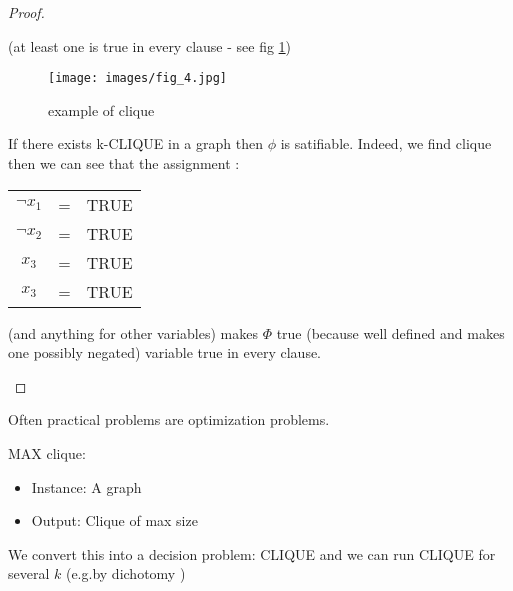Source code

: \begin{proof}
\begin{itemize}
(at least one is true in every clause - see fig \ref{c12:clique2})

\begin{figure}[h!!]
\centering
\texttt{[image: images/fig\_4.jpg]}
\caption{example of clique}
\label{c12:clique2}
\end{figure}

If there exists k-CLIQUE in a graph then $\phi$ is satifiable.
 Indeed, we find clique then we can see that the assignment : \\
 
 \begin{center}
\begin{tabular}{ccc}
$ \neg x_1$ & =& TRUE \\
$\neg x_2$ & =& TRUE \\
 $x_3$ & =& TRUE \\
 $x_3$ & =& TRUE \\
\end{tabular}
\end{center}
(and anything for other variables) makes $\Phi$ true (because well defined and makes one possibly negated) variable true in every clause.\\
\end{itemize}
\end{proof}

Often practical problems are optimization problems.\\

\begin{definition}
MAX clique:
\begin{itemize}
\item Instance: A graph
\item Output:  Clique of max size
\end{itemize}

We convert this into a decision problem: CLIQUE and we can run CLIQUE for several $k$ (e.g.by dichotomy )
\end{definition}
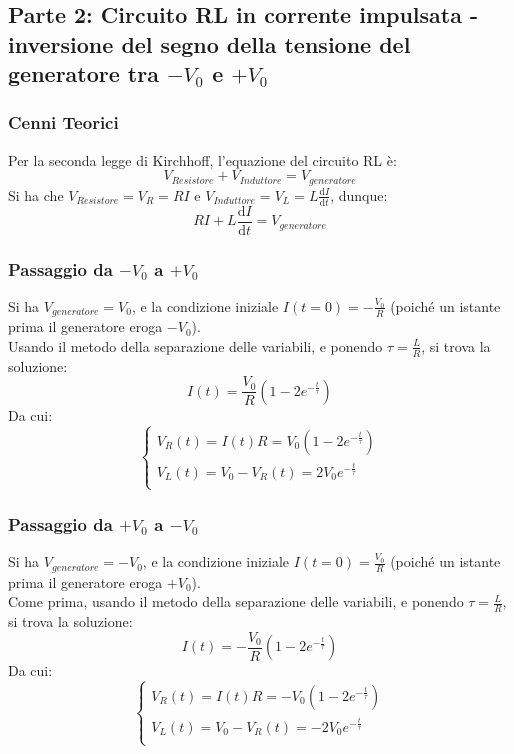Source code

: \clearpage
\subsection{Parte 2: Circuito RL in corrente impulsata - inversione del segno della tensione del generatore tra $-V_0$ e $+V_0$}

\subsubsection{Cenni Teorici}
%
Per la seconda legge di Kirchhoff, l'equazione del circuito RL è:
$$ V_{Resistore} + V_{Induttore} = V_{generatore} $$
Si ha che $ V_{Resistore} = V_R = RI$ e $ V_{Induttore} = V_L = L \frac{\mathrm d I }{\mathrm d t} $, dunque:
$$ RI + L \frac{\mathrm d I }{\mathrm d t} = V_{generatore} $$
%
\subsubsection*{Passaggio da $-V_0$ a $+V_0$}
Si ha $V_{generatore} = V_0$, e la condizione iniziale $I(t=0) = -\frac{V_0}{R} $ (poiché un istante prima il generatore eroga $-V_0$).\\
Usando il metodo della separazione delle variabili, e ponendo $\tau = \frac{L}{R} $, si trova la soluzione:
$$ I(t) = \frac{V_0}{R}(1-2e^{-\frac{t}{\tau}})$$
Da cui:
\[
  \begin{cases}
    V_R(t) = I(t) R = V_0(1-2e^{-\frac{t}{\tau}})\\
    V_L(t) = V_0 - V_R(t) = 2 V_0 e^{-\frac{t}{\tau}}\\
  \end{cases}
\]


\subsubsection*{Passaggio da $+V_0$ a $-V_0$}
Si ha $V_{generatore} = -V_0$, e la condizione iniziale $I(t=0) = \frac{V_0}{R} $ (poiché un istante prima il generatore eroga $+V_0$).\\
Come prima, usando il metodo della separazione delle variabili, e ponendo $\tau = \frac{L}{R} $, si trova la soluzione:
$$ I(t) = -\frac{V_0}{R}(1-2e^{-\frac{t}{\tau}})$$
Da cui:
\[
  \begin{cases}
    V_R(t) = I(t) R = -V_0(1-2e^{-\frac{t}{\tau}})\\
    V_L(t) = V_0 - V_R(t) = -2 V_0 e^{-\frac{t}{\tau}}\\
  \end{cases}
\]

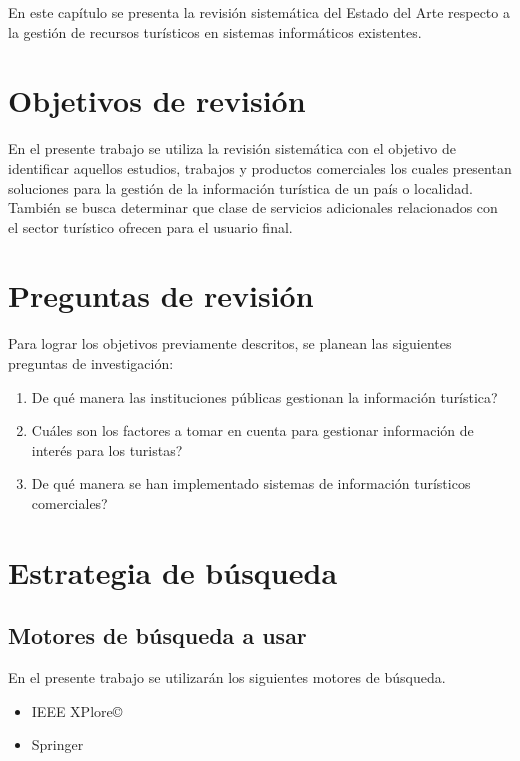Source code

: \documentclass{report}
\begin{document}
En este capítulo se presenta la revisión sistemática del Estado del Arte
respecto a la gestión de recursos turísticos en sistemas informáticos existentes.

\section{Objetivos de revisión}

En el presente trabajo se utiliza la revisión sistemática con el objetivo de
identificar aquellos estudios, trabajos y productos comerciales los cuales presentan
soluciones para la gestión de la información turística de un país o localidad.
También se busca determinar que clase de servicios adicionales relacionados
con el sector turístico ofrecen para el usuario final.

\section{Preguntas de revisión}

Para lograr los objetivos previamente descritos, se planean las siguientes preguntas
de investigación:

\begin{enumerate}
    \item{De qué manera las instituciones públicas gestionan la información
        turística?}
    \item{Cuáles son los factores a tomar en cuenta para gestionar información
        de interés para los turistas?}
    \item{De qué manera se han implementado sistemas de información turísticos
        comerciales?}
\end{enumerate}

\section{Estrategia de búsqueda}

\subsection{Motores de búsqueda a usar}

En el presente trabajo se utilizarán los siguientes motores de búsqueda.

\begin{itemize}
    \item{IEEE XPlore\copyright{}}
    \item{Springer}
\end{itemize}
\end{document}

+ + + + +

Sift through the material above and copy each line that holds "ponendo".

Solution to this task:
Usando il metodo della separazione delle variabili, e ponendo $\tau = \frac{L}{R} $, si trova la soluzione:
Come prima, usando il metodo della separazione delle variabili, e ponendo $\tau = \frac{L}{R} $, si trova la soluzione:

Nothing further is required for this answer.